Coronation Street star opens up about playing soap’s first lesbian Muslim character
Coronation Street star Bhavna Limbachia has opened up about playing a queer Muslim character on the long-running ITV soap.
Limbachia plays Muslim character Rana Haweb who is having an affair with best friend Kate Connor (Faye Brookes), in a storyline that has spanned several months.
Speaking to Diva Magazine, the actress opened up about telling her Indian mother about the storyline.
She said: “[My mum] is from India, she’s very traditional and from a Hindu family. At first she wasn’t sure what I meant and I had to explain to her in Gujarati, ‘Look mum, this is what’s gonna happen. I’m gonna be kissing women on screen.’
“‘How do you feel about that? How would you feel if I was telling you this for real?’ I thought, being from that generation, she would be closed-minded. But she said, ‘Look, if you’re gonna help people, go for it’.”
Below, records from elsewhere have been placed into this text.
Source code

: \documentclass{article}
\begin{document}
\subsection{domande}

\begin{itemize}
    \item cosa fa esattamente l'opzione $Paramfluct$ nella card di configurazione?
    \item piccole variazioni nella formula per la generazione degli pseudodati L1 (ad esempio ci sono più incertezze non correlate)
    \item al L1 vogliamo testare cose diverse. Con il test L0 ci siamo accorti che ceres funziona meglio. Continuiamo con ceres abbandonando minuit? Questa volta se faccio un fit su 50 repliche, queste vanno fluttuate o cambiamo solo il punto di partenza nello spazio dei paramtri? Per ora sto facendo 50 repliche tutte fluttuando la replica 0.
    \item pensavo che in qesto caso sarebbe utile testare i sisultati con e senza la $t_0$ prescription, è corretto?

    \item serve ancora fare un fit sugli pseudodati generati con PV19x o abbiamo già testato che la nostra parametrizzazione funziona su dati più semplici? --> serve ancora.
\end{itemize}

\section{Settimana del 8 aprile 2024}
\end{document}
The actress also said that filming the emotional storyline had taken a toll on her.
She said: “There were times when I was filming scenes, like 12 hours of sobbing.
“Then when the director said cut I literally had to run backstage and let out a really big cry, to the point where I was nearly sick because I couldn’t stop.
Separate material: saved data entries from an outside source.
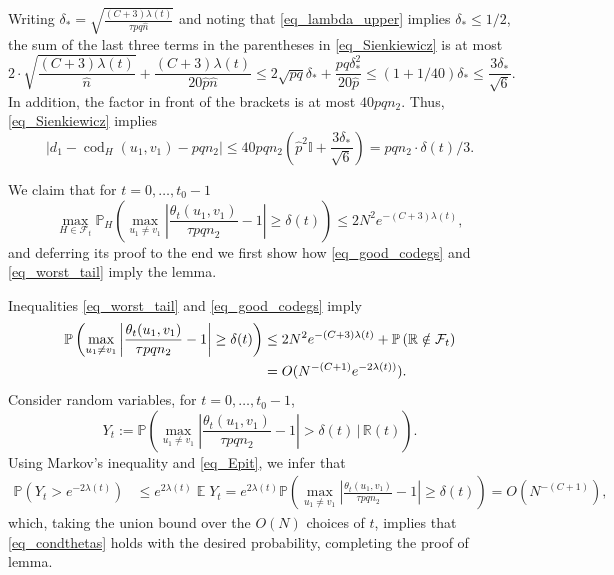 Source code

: \documentclass[12pt,reqno]{amsart}
\newcommand{\E}{\operatorname{\mathbb{E}}}
\newcommand{\fc}{{\mathcal{F}}}
\newcommand{\Prob} {\mathbb {P}}
\newcommand{\prob}[1]{\Prob\left(#1\right)}
\newcommand{\probH}[1]{\Prob_H\left(#1\right)}
\newcommand{\Pc}[2]{\prob{#1\,|\,#2}}
\newcommand{\R} {\mathbb R}
\newcommand{\I} {\mathbb I}
\newcommand{\cod}{\operatorname{cod}}
\theoremstyle{definition}
\newcommand{\deltat}{\delta(t)}
\begin{document}
Writing $\delta_* = \sqrt{\frac{(C+3)\lambda(t)}{\tau p q \hat n}}$ and noting that \eqref{eq_lambda_upper} implies $\delta_* \le 1/2$, the sum of the last three terms in the parentheses in \eqref{eq_Sienkiewicz} is at most
\begin{equation*}
  2 \cdot \sqrt{\frac{(C+3)\lambda(t)}{\hat n}} + \frac{(C+3)\lambda(t)}{20\hat p \hat n} {\le} 2\sqrt{pq}\delta_* + \frac{pq\delta_*^2}{20\hat p}   {\le}  (1 + 1/40) \delta_*\le  \frac{3\delta_*}{\sqrt{6}}.
\end{equation*}
In addition, the factor in front of the brackets is at most $40pq n_2$. Thus, \eqref{eq_Sienkiewicz} implies
\begin{equation}
  \label{eq_Tuwim}
  |d_1 - \cod_H(u_1, v_1) - pqn_2| \le 40 pqn_2  \left( \hat p^2 \I + \frac{3\delta_*}{\sqrt{6}} \right) = pqn_2 \cdot \deltat/3.
\end{equation}
	
We claim that for $t  = 0, \dots, t_0 - 1$
\begin{equation}
  \label{eq_worst_tail}
		\max_{H \in \fc_t}\probH{\max_{u_1 \ne v_1} \left|\frac{\theta_t(u_1,v_1)}{\tau pqn_2 } - 1\right| \ge \deltat} \le 2N^2e^{-(C+3)\lambda(t)},
	\end{equation}
	and deferring its proof to the end we first show how \eqref{eq_good_codegs} and \eqref{eq_worst_tail} imply the lemma.

Inequalities \eqref{eq_worst_tail} and \eqref{eq_good_codegs} imply
\begin{align}
\label{eq_Epit}
	\notag \prob{\max_{u_1 \ne v_1} \left|\frac{\theta_t(u_1,v_1)}{\tau pqn_2 } - 1\right| \ge \deltat} &\le 2N^2e^{-(C+3)\lambda(t)} + \prob{\R \notin \fc_t} \\
      &= O(N^{-(C+1)}e^{-2\lambda(t))}).
\end{align}
Consider random variables, for $t = 0, \dots, t_0 - 1$,
	\[
		Y_t := \Pc{\max_{u_1 \ne v_1} \left|\frac{\theta_t(u_1,v_1)}{\tau pqn_2 } - 1\right| > \deltat}{\R(t)}.
	\]
	Using Markov's inequality and \eqref{eq_Epit},
   we infer that
	\begin{align*}
	  \prob{Y_t > e^{-2\lambda(t)}} &\le e^{2\lambda(t)}\E Y_t = e^{2\lambda(t)}\prob{\max_{u_1 \ne v_1} \left|\frac{\theta_t(u_1,v_1)}{\tau pqn_2 } - 1\right| \ge \deltat} = O( N^{-(C+1)}),
	\end{align*}
	which, taking the union bound over the $O(N)$ choices of $t$, implies that \eqref{eq_condthetas} holds with the desired probability, completing the proof of lemma.
\end{document}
“You have to go there and it’s heartbreaking. Do you know what? I thought, ‘We’re two people in love, let’s just go for it’. And we did!”
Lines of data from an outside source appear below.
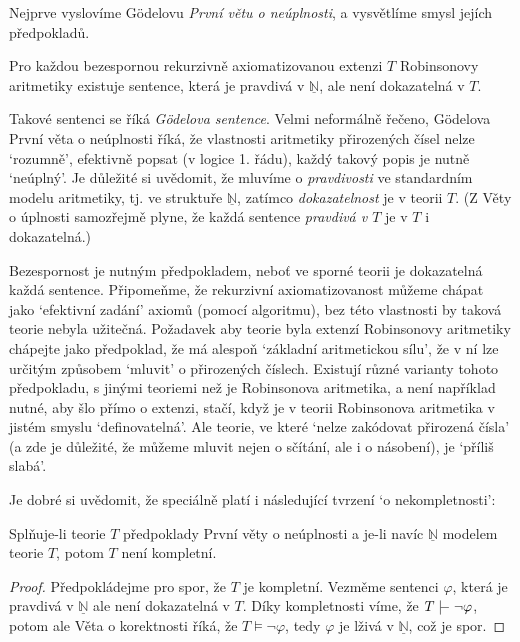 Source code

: Nejprve vyslovíme Gödelovu \emph{První větu o neúplnosti}, a vysvětlíme smysl jejích předpokladů.

\begin{theorem}
Pro každou bezespornou rekurzivně axiomatizovanou extenzi $T$ Robinsonovy aritmetiky existuje sentence, která je pravdivá v $\underline{\mathbb N}$, ale není dokazatelná v $T$.    
\end{theorem}

Takové sentenci se říká \emph{Gödelova sentence}. Velmi neformálně řečeno, Gödelova První věta o neúplnosti říká, že vlastnosti aritmetiky přirozených čísel nelze `rozumně', efektivně popsat (v logice 1. řádu), každý takový popis je nutně `neúplný'. Je důležité si uvědomit, že mluvíme o \emph{pravdivosti} ve standardním modelu aritmetiky, tj. ve struktuře $\underline{\mathbb N}$, zatímco \emph{dokazatelnost} je v teorii $T$. (Z Věty o úplnosti samozřejmě plyne, že každá sentence \emph{pravdivá v $T$} je v $T$ i dokazatelná.)

Bezespornost je nutným předpokladem, neboť ve sporné teorii je dokazatelná každá sentence. Připomeňme, že rekurzivní axiomatizovanost můžeme chápat jako `efektivní zadání' axiomů (pomocí algoritmu), bez této vlastnosti by taková teorie nebyla užitečná. Požadavek aby teorie byla extenzí Robinsonovy aritmetiky chápejte jako předpoklad, že má alespoň `základní aritmetickou sílu', že v ní lze určitým způsobem `mluvit' o přirozených číslech. Existují různé varianty tohoto předpokladu, s jinými teoriemi než je Robinsonova aritmetika, a není například nutné, aby šlo přímo o extenzi, stačí, když je v teorii Robinsonova aritmetika v jistém smyslu `definovatelná'. Ale teorie, ve které `nelze zakódovat přirozená čísla' (a zde je důležité, že můžeme mluvit nejen o sčítání, ale i o násobení), je `příliš slabá'.

Je dobré si uvědomit, že speciálně platí i následující tvrzení `o nekompletnosti':

\begin{corollary}
    Splňuje-li teorie $T$ předpoklady První věty o neúplnosti a je-li navíc $\underline{\mathbb N}$ modelem teorie $T$, potom $T$ není kompletní.
\end{corollary}
\begin{proof}
    Předpokládejme pro spor, že $T$ je kompletní. Vezměme sentenci $\varphi$, která je pravdivá v $\underline{\mathbb N}$ ale není dokazatelná v $T$. Díky kompletnosti víme, že $T\proves\neg\varphi$, potom ale Věta o korektnosti říká, že  $T\models\neg\varphi$, tedy $\varphi$ je lživá v $\underline{\mathbb N}$, což je spor.
\end{proof}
Meanwhile, Brookes is hopeful that the characters will one day get married.
She told Diva: “I would love a big gay Corrie wedding! I tell the writers that on the set.”
She added: “I felt like what we were doing was groundbreaking. We broke that barrier, just for a split second. We did it for the sake of our characters and for anyone out there who is feeling the exact same way.
“My chemistry with Bhavna is completely natural. It has to be that I’m OK to touch her and she doesn’t feel awkward if we have to hold a kiss or hold hands. We just bite the bullet. It’s a good job she’s so beautiful!
“We’re both very in touch with our feminine side. You don’t need to be gay or straight to feel that. It’s how you feel around that one person.
“I want to represent, from a personal perspective, that love is love and everybody should be accepted for who they are, no matter what.
“I have to pinch-me moments, where I have to really take a step back and say ‘We’re making history’.”
The soap, which has been running since 1960, has featured a number of LGBT storylines over the years.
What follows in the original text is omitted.